SOURCE MATERIAL:
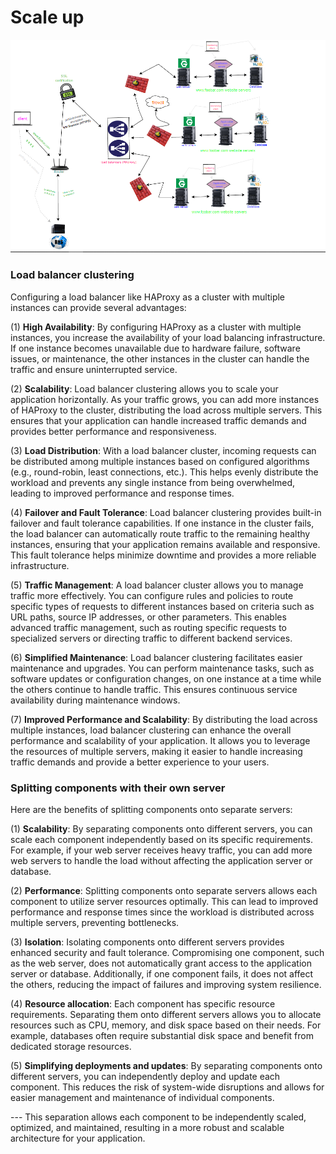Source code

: <h1>Scale up</h1>
<img src="3-scale_up.PNG" alt="Task 3">
<h3>Load balancer clustering</h3>
<p>Configuring a load balancer like HAProxy as a cluster with multiple instances can provide several advantages:</p>
<p>(1) <b>High Availability</b>: By configuring HAProxy as a cluster with multiple instances, you increase the availability of your load balancing infrastructure. If one instance becomes unavailable due to hardware failure, software issues, or maintenance, the other instances in the cluster can handle the traffic and ensure uninterrupted service.</p>
<p>(2) <b>Scalability</b>: Load balancer clustering allows you to scale your application horizontally. As your traffic grows, you can add more instances of HAProxy to the cluster, distributing the load across multiple servers. This ensures that your application can handle increased traffic demands and provides better performance and responsiveness.</p>
</p>(3) <b>Load Distribution</b>: With a load balancer cluster, incoming requests can be distributed among multiple instances based on configured algorithms (e.g., round-robin, least connections, etc.). This helps evenly distribute the workload and prevents any single instance from being overwhelmed, leading to improved performance and response times.</p>
<p>(4) <b>Failover and Fault Tolerance</b>: Load balancer clustering provides built-in failover and fault tolerance capabilities. If one instance in the cluster fails, the load balancer can automatically route traffic to the remaining healthy instances, ensuring that your application remains available and responsive. This fault tolerance helps minimize downtime and provides a more reliable infrastructure.</p>
<p>(5) <b>Traffic Management</b>: A load balancer cluster allows you to manage traffic more effectively. You can configure rules and policies to route specific types of requests to different instances based on criteria such as URL paths, source IP addresses, or other parameters. This enables advanced traffic management, such as routing specific requests to specialized servers or directing traffic to different backend services.</p>
<p>(6) <b>Simplified Maintenance</b>: Load balancer clustering facilitates easier maintenance and upgrades. You can perform maintenance tasks, such as software updates or configuration changes, on one instance at a time while the others continue to handle traffic. This ensures continuous service availability during maintenance windows.</p>
<p>(7) <b>Improved Performance and Scalability</b>: By distributing the load across multiple instances, load balancer clustering can enhance the overall performance and scalability of your application. It allows you to leverage the resources of multiple servers, making it easier to handle increasing traffic demands and provide a better experience to your users.</p>
<h3>Splitting components with their own server</h3>
<p>Here are the benefits of splitting components onto separate servers:</p>
<p>(1) <b>Scalability</b>: By separating components onto different servers, you can scale each component independently based on its specific requirements. For example, if your web server receives heavy traffic, you can add more web servers to handle the load without affecting the application server or database.</p>
<p>(2) <b>Performance</b>: Splitting components onto separate servers allows each component to utilize server resources optimally. This can lead to improved performance and response times since the workload is distributed across multiple servers, preventing bottlenecks.</p>
<p>(3) <b>Isolation</b>: Isolating components onto different servers provides enhanced security and fault tolerance. Compromising one component, such as the web server, does not automatically grant access to the application server or database. Additionally, if one component fails, it does not affect the others, reducing the impact of failures and improving system resilience.</p>
<p>(4) <b>Resource allocation</b>: Each component has specific resource requirements. Separating them onto different servers allows you to allocate resources such as CPU, memory, and disk space based on their needs. For example, databases often require substantial disk space and benefit from dedicated storage resources.</p>
<p>(5) <b>Simplifying deployments and updates</b>: By separating components onto different servers, you can independently deploy and update each component. This reduces the risk of system-wide disruptions and allows for easier management and maintenance of individual components.</p>
<p>--- This separation allows each component to be independently scaled, optimized, and maintained, resulting in a more robust and scalable architecture for your application.</p>
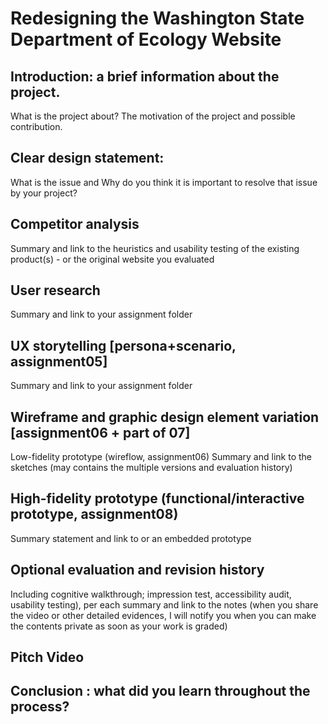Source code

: # Redesigning the Washington State Department of Ecology Website
## Introduction: a brief information about the project.
What is the project about? The motivation of the project and possible contribution.

## Clear design statement:
What is the issue and Why do you think it is important to resolve that issue by your project?

## Competitor analysis
Summary and link to the heuristics and usability testing of the existing product(s) - or the original website you evaluated

## User research
Summary and link to your assignment folder

## UX storytelling [persona+scenario, assignment05]
Summary and link to your assignment folder

## Wireframe and graphic design element variation [assignment06 + part of 07]
Low-fidelity prototype (wireflow, assignment06)
Summary and link to the sketches (may contains the multiple versions and evaluation history)

## High-fidelity prototype (functional/interactive prototype, assignment08)
Summary statement and link to or an embedded prototype

## Optional evaluation and revision history
Including cognitive walkthrough; impression test, accessibility audit, usability testing), per each summary and link to the notes (when you share the video or other detailed evidences, I will notify you when you can make the contents private as soon as your work is graded)

## Pitch Video

## Conclusion : what did you learn throughout the process?
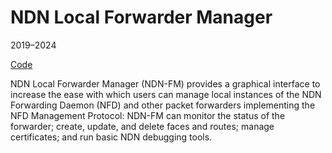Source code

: # NDN Local Forwarder Manager

2019–2024

[Code](https://github.com/zjkmxy/ndn-cc-v3)

NDN Local Forwarder Manager (NDN-FM) provides a graphical interface to increase the ease with which users can manage local instances of the NDN Forwarding Daemon (NFD) and other packet forwarders implementing the NFD Management Protocol:
NDN-FM can monitor the status of the forwarder; create, update, and delete faces and routes; manage certificates; and run basic NDN debugging tools.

ACTION ITEM:
A verbatim retyping of the listing, without any pictures, is the expected answer.

RESULT OF THIS TASK:
Source code

: <h1>Scale up</h1>
<img src="3-scale_up.PNG" alt="Task 3">
<h3>Load balancer clustering</h3>
<p>Configuring a load balancer like HAProxy as a cluster with multiple instances can provide several advantages:</p>
<p>(1) <b>High Availability</b>: By configuring HAProxy as a cluster with multiple instances, you increase the availability of your load balancing infrastructure. If one instance becomes unavailable due to hardware failure, software issues, or maintenance, the other instances in the cluster can handle the traffic and ensure uninterrupted service.</p>
<p>(2) <b>Scalability</b>: Load balancer clustering allows you to scale your application horizontally. As your traffic grows, you can add more instances of HAProxy to the cluster, distributing the load across multiple servers. This ensures that your application can handle increased traffic demands and provides better performance and responsiveness.</p>
</p>(3) <b>Load Distribution</b>: With a load balancer cluster, incoming requests can be distributed among multiple instances based on configured algorithms (e.g., round-robin, least connections, etc.). This helps evenly distribute the workload and prevents any single instance from being overwhelmed, leading to improved performance and response times.</p>
<p>(4) <b>Failover and Fault Tolerance</b>: Load balancer clustering provides built-in failover and fault tolerance capabilities. If one instance in the cluster fails, the load balancer can automatically route traffic to the remaining healthy instances, ensuring that your application remains available and responsive. This fault tolerance helps minimize downtime and provides a more reliable infrastructure.</p>
<p>(5) <b>Traffic Management</b>: A load balancer cluster allows you to manage traffic more effectively. You can configure rules and policies to route specific types of requests to different instances based on criteria such as URL paths, source IP addresses, or other parameters. This enables advanced traffic management, such as routing specific requests to specialized servers or directing traffic to different backend services.</p>
<p>(6) <b>Simplified Maintenance</b>: Load balancer clustering facilitates easier maintenance and upgrades. You can perform maintenance tasks, such as software updates or configuration changes, on one instance at a time while the others continue to handle traffic. This ensures continuous service availability during maintenance windows.</p>
<p>(7) <b>Improved Performance and Scalability</b>: By distributing the load across multiple instances, load balancer clustering can enhance the overall performance and scalability of your application. It allows you to leverage the resources of multiple servers, making it easier to handle increasing traffic demands and provide a better experience to your users.</p>
<h3>Splitting components with their own server</h3>
<p>Here are the benefits of splitting components onto separate servers:</p>
<p>(1) <b>Scalability</b>: By separating components onto different servers, you can scale each component independently based on its specific requirements. For example, if your web server receives heavy traffic, you can add more web servers to handle the load without affecting the application server or database.</p>
<p>(2) <b>Performance</b>: Splitting components onto separate servers allows each component to utilize server resources optimally. This can lead to improved performance and response times since the workload is distributed across multiple servers, preventing bottlenecks.</p>
<p>(3) <b>Isolation</b>: Isolating components onto different servers provides enhanced security and fault tolerance. Compromising one component, such as the web server, does not automatically grant access to the application server or database. Additionally, if one component fails, it does not affect the others, reducing the impact of failures and improving system resilience.</p>
<p>(4) <b>Resource allocation</b>: Each component has specific resource requirements. Separating them onto different servers allows you to allocate resources such as CPU, memory, and disk space based on their needs. For example, databases often require substantial disk space and benefit from dedicated storage resources.</p>
<p>(5) <b>Simplifying deployments and updates</b>: By separating components onto different servers, you can independently deploy and update each component. This reduces the risk of system-wide disruptions and allows for easier management and maintenance of individual components.</p>
<p>--- This separation allows each component to be independently scaled, optimized, and maintained, resulting in a more robust and scalable architecture for your application.</p>
Source code

: # Redesigning the Washington State Department of Ecology Website
## Introduction: a brief information about the project.
What is the project about? The motivation of the project and possible contribution.

## Clear design statement:
What is the issue and Why do you think it is important to resolve that issue by your project?

## Competitor analysis
Summary and link to the heuristics and usability testing of the existing product(s) - or the original website you evaluated

## User research
Summary and link to your assignment folder

## UX storytelling [persona+scenario, assignment05]
Summary and link to your assignment folder

## Wireframe and graphic design element variation [assignment06 + part of 07]
Low-fidelity prototype (wireflow, assignment06)
Summary and link to the sketches (may contains the multiple versions and evaluation history)

## High-fidelity prototype (functional/interactive prototype, assignment08)
Summary statement and link to or an embedded prototype

## Optional evaluation and revision history
Including cognitive walkthrough; impression test, accessibility audit, usability testing), per each summary and link to the notes (when you share the video or other detailed evidences, I will notify you when you can make the contents private as soon as your work is graded)

## Pitch Video

## Conclusion : what did you learn throughout the process?
Source code

: # NDN Local Forwarder Manager

2019–2024

[Code](https://github.com/zjkmxy/ndn-cc-v3)

NDN Local Forwarder Manager (NDN-FM) provides a graphical interface to increase the ease with which users can manage local instances of the NDN Forwarding Daemon (NFD) and other packet forwarders implementing the NFD Management Protocol:
NDN-FM can monitor the status of the forwarder; create, update, and delete faces and routes; manage certificates; and run basic NDN debugging tools.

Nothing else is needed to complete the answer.